ABOUT THIS TASK. Sort through the data and copy the lines holding the word "users".

☆ ☆ ☆ ☆ ☆ ☆ ☆

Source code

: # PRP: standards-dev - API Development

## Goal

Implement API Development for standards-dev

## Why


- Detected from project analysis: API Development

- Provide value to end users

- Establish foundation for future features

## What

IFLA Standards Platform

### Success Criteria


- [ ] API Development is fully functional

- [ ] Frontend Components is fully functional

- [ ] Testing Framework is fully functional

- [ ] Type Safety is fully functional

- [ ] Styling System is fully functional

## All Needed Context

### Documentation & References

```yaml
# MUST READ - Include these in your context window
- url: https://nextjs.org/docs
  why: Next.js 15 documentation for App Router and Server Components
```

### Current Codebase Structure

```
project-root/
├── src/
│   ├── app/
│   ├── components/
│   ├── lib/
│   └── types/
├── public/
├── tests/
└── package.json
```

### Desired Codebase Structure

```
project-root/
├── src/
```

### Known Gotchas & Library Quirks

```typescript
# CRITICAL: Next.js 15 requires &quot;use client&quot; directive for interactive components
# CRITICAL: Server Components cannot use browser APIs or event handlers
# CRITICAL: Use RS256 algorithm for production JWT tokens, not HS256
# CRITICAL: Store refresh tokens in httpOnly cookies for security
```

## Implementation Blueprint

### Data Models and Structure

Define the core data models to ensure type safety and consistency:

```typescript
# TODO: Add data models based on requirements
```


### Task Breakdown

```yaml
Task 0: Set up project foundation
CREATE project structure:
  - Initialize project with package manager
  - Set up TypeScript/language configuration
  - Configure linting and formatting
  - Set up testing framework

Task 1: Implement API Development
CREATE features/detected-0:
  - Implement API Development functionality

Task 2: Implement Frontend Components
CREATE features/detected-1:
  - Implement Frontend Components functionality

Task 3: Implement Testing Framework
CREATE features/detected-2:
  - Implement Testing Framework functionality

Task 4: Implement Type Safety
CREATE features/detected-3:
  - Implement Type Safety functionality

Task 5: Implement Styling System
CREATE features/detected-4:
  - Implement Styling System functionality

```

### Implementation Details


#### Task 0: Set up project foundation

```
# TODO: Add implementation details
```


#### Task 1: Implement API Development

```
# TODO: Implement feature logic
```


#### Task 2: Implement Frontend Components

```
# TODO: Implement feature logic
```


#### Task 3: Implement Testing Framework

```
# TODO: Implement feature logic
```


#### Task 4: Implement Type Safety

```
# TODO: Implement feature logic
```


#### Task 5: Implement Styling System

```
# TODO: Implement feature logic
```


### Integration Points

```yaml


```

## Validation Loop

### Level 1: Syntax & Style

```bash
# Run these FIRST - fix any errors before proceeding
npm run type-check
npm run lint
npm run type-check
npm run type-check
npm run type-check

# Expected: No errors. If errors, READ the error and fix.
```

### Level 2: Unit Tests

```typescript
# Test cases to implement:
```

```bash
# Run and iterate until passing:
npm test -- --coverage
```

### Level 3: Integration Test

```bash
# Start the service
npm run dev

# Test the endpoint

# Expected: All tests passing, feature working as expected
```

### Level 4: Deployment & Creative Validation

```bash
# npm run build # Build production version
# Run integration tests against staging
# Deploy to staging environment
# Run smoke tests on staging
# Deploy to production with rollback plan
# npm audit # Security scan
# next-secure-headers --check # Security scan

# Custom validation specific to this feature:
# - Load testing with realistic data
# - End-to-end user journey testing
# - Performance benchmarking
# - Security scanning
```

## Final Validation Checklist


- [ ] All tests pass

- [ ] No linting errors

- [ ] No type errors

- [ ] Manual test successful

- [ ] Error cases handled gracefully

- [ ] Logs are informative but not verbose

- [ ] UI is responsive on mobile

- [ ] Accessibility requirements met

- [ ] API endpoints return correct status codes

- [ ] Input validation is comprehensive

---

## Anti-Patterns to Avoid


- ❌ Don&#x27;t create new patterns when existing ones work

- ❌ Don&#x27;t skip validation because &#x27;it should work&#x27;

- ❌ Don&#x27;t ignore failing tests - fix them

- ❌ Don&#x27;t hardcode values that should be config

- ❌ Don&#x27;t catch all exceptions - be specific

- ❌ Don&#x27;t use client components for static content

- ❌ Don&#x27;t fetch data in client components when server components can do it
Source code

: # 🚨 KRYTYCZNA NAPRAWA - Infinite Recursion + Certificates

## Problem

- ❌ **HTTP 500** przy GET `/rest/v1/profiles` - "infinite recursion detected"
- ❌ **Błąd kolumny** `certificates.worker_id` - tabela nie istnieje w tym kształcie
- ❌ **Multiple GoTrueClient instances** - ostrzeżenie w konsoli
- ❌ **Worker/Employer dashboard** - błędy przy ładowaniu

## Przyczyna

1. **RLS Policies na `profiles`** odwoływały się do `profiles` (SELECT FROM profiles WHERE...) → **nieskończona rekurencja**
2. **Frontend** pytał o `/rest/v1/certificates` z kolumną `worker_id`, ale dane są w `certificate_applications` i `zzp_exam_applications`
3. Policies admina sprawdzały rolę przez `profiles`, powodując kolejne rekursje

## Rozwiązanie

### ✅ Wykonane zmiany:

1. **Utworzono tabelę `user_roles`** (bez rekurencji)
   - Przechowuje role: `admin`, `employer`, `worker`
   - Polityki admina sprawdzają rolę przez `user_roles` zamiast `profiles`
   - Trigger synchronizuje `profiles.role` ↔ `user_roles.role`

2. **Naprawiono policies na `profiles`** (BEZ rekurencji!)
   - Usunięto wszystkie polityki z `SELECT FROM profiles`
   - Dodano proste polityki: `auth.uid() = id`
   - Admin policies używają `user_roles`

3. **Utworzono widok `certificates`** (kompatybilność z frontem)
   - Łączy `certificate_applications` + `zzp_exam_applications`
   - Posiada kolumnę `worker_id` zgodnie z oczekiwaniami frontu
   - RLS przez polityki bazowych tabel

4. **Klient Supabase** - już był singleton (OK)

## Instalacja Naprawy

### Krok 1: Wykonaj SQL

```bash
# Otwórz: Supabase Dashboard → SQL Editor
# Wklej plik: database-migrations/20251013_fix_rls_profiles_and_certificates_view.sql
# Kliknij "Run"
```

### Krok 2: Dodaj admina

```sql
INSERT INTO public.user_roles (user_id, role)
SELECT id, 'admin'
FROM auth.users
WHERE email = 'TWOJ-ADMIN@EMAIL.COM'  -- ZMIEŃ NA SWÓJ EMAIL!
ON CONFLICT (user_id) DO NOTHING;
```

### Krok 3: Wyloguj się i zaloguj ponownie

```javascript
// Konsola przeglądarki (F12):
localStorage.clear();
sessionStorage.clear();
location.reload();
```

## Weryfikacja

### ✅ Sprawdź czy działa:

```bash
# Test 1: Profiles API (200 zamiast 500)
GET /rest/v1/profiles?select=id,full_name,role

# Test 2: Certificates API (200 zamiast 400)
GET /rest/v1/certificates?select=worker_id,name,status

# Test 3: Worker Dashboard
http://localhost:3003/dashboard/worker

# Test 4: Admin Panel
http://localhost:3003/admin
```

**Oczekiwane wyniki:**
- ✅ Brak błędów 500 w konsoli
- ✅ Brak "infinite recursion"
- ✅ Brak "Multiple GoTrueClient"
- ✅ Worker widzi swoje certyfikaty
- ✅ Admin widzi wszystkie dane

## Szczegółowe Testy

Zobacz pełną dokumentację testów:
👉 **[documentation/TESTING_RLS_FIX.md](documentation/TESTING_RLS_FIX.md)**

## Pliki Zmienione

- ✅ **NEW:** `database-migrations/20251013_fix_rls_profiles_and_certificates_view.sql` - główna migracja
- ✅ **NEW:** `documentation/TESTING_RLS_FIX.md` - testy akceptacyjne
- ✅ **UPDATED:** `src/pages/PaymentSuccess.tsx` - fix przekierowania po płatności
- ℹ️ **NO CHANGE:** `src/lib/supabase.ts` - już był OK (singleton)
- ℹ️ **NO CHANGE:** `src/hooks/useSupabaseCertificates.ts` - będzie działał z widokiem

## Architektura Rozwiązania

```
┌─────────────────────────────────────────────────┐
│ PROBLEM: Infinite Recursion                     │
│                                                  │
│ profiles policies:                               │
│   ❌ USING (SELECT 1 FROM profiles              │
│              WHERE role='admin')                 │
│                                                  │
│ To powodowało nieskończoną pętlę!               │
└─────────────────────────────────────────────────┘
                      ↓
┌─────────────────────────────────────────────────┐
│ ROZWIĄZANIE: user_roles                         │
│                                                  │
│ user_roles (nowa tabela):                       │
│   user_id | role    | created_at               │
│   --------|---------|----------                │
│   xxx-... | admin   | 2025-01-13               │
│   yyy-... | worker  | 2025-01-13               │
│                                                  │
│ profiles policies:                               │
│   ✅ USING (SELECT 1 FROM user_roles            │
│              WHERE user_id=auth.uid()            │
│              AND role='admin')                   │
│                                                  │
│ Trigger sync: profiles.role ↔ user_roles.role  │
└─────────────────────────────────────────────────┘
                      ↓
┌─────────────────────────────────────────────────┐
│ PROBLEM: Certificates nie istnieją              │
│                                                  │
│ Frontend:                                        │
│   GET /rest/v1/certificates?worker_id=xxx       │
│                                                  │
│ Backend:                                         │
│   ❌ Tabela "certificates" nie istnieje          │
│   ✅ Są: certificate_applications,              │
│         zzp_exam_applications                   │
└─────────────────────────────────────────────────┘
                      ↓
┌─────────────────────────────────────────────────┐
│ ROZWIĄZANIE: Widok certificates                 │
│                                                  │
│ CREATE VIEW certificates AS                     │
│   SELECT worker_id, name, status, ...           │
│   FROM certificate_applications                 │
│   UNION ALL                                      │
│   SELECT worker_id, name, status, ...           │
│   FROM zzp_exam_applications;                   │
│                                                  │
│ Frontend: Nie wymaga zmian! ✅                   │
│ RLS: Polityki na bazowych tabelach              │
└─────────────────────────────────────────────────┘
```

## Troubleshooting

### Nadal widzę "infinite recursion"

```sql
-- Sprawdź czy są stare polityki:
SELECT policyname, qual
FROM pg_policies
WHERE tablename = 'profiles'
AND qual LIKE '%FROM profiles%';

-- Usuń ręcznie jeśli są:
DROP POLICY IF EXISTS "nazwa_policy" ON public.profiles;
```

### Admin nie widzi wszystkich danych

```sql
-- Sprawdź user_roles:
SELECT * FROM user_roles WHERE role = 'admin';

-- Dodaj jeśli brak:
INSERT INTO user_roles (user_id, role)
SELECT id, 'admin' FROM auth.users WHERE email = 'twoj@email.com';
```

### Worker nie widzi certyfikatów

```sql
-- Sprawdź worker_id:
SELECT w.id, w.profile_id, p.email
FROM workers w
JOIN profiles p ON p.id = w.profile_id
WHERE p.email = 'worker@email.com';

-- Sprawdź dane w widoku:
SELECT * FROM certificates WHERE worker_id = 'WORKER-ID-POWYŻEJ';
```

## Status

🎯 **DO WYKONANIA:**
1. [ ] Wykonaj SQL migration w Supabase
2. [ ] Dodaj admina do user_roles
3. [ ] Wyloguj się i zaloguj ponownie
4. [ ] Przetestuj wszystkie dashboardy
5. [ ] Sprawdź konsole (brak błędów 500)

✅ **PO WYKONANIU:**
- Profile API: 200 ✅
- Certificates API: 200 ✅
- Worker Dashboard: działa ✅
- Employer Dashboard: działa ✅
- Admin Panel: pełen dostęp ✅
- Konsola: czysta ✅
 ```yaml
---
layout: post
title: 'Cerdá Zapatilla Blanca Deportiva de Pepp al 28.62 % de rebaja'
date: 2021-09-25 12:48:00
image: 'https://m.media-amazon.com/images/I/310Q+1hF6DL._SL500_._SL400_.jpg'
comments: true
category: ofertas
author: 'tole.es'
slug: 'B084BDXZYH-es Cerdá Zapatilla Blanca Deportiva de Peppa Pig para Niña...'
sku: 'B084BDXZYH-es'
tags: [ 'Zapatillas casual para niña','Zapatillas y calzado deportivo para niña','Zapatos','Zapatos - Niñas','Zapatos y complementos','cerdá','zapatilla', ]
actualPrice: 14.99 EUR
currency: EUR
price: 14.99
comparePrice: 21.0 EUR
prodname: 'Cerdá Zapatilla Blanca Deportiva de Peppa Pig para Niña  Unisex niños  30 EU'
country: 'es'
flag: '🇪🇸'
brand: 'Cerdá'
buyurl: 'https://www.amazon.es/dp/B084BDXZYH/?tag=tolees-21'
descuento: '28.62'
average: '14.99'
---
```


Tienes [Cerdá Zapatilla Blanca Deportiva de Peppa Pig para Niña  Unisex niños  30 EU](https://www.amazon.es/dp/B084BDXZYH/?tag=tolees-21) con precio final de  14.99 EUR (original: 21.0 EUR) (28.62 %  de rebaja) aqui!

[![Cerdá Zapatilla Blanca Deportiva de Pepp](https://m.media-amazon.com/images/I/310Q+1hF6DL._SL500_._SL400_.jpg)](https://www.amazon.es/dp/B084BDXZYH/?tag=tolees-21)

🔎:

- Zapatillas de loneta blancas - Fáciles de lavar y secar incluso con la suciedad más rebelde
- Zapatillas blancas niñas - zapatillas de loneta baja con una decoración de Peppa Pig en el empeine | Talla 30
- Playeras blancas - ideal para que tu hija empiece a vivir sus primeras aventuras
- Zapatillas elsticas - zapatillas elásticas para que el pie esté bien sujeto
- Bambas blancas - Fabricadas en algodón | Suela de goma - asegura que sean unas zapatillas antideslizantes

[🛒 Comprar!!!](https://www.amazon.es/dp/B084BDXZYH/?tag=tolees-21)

☆ ☆ ☆ ☆ ☆ ☆ ☆

RESPONSE BELOW.
- Provide value to end users
FROM auth.users
SELECT id, 'admin' FROM auth.users WHERE email = 'twoj@email.com';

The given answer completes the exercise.